ASSIGNMENT:
Where the word "gzuidhof" occurs in a line of the data, return the whole line.

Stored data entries
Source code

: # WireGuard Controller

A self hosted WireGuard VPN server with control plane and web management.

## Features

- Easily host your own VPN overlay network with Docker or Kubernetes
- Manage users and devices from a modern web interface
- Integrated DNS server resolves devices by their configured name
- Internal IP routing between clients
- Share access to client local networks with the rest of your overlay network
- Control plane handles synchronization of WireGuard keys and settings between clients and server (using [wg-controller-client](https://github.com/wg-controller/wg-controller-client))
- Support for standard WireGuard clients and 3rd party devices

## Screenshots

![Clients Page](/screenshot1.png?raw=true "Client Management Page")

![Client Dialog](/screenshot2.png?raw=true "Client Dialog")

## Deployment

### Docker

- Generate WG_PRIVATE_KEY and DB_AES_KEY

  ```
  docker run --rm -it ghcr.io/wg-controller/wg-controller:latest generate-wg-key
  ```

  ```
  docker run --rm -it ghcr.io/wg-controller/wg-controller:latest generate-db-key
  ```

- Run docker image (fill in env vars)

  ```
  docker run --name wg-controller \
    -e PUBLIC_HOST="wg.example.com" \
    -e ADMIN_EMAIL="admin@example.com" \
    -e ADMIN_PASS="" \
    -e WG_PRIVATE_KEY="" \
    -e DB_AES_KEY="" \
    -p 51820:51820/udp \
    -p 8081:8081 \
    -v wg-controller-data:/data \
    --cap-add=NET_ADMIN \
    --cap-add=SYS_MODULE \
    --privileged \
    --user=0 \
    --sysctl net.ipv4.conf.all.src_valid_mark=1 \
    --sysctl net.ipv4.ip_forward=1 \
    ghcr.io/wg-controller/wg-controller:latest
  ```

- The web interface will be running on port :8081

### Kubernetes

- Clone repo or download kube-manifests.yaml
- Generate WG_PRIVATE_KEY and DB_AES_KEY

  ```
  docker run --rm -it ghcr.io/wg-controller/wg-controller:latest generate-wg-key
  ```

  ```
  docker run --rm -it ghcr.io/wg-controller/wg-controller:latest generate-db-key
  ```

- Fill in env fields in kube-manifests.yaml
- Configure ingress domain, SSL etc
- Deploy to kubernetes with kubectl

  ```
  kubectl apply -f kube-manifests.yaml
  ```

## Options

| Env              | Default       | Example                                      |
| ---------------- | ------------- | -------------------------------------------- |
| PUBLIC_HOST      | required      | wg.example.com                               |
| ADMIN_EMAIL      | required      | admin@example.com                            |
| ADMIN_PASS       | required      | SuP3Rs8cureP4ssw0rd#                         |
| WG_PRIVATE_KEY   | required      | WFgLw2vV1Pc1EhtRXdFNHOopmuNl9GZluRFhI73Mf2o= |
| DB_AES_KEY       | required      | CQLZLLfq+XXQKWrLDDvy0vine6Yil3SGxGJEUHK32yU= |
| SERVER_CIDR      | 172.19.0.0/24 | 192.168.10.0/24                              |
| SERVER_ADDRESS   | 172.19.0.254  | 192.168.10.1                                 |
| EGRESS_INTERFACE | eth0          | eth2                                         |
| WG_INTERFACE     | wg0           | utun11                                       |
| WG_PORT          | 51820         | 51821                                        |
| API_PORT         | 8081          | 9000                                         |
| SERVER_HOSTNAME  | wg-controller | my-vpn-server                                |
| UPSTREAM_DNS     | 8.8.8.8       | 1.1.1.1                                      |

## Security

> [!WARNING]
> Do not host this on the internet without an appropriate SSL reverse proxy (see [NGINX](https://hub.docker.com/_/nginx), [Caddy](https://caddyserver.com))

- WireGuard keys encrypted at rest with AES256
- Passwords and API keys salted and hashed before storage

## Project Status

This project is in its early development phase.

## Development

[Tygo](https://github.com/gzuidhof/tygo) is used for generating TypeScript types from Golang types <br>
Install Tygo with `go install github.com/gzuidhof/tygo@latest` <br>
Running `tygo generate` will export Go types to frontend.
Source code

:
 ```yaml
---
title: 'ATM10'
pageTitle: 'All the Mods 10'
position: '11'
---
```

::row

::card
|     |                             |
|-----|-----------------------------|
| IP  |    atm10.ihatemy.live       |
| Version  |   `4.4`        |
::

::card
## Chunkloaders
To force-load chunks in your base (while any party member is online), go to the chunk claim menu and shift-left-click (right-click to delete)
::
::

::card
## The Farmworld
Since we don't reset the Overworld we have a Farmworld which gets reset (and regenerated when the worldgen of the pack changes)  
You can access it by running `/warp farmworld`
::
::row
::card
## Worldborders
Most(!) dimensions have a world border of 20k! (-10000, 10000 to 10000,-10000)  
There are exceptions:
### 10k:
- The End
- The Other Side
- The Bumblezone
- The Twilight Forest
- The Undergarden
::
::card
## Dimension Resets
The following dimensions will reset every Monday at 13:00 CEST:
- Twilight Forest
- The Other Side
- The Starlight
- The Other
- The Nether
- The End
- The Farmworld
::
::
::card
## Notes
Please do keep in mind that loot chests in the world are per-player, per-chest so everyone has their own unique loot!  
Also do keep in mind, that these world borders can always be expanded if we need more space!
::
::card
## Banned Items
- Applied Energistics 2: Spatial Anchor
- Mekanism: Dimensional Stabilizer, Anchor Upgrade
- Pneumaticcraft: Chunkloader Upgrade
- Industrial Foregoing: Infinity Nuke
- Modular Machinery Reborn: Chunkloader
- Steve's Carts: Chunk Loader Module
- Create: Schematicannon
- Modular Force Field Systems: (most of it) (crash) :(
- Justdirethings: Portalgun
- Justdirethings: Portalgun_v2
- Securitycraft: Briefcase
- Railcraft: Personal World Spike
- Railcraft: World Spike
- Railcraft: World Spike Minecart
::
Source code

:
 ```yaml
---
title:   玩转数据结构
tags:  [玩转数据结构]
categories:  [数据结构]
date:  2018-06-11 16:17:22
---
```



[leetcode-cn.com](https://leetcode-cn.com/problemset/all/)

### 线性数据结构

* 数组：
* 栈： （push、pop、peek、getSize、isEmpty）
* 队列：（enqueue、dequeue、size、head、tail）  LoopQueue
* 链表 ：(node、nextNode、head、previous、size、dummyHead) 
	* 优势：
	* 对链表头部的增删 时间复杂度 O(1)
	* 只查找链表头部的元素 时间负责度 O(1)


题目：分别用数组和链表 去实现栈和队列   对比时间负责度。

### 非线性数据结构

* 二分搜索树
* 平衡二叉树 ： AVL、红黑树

OUTPUT FOR THIS TASK:
[Tygo](https://github.com/gzuidhof/tygo) is used for generating TypeScript types from Golang types <br>
Install Tygo with `go install github.com/gzuidhof/tygo@latest` <br>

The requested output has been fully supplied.